- Data extracted from a collection:
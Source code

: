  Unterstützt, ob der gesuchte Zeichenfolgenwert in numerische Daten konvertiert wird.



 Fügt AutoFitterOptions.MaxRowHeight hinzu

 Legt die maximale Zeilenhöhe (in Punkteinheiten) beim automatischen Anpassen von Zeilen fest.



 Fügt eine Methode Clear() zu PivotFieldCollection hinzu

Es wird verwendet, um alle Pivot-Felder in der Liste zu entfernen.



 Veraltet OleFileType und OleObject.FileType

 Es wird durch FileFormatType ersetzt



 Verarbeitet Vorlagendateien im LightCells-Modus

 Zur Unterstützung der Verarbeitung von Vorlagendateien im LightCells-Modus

- GOAL OF THE EXERCISE: Nothing but the lines from the one with "Legt die maximale" through the end of the data above should be repeated, each exactly as it stands.

- ANSWER FOR THIS EXERCISE:
 Legt die maximale Zeilenhöhe (in Punkteinheiten) beim automatischen Anpassen von Zeilen fest.



 Fügt eine Methode Clear() zu PivotFieldCollection hinzu

Es wird verwendet, um alle Pivot-Felder in der Liste zu entfernen.



 Veraltet OleFileType und OleObject.FileType

 Es wird durch FileFormatType ersetzt



 Verarbeitet Vorlagendateien im LightCells-Modus

 Zur Unterstützung der Verarbeitung von Vorlagendateien im LightCells-Modus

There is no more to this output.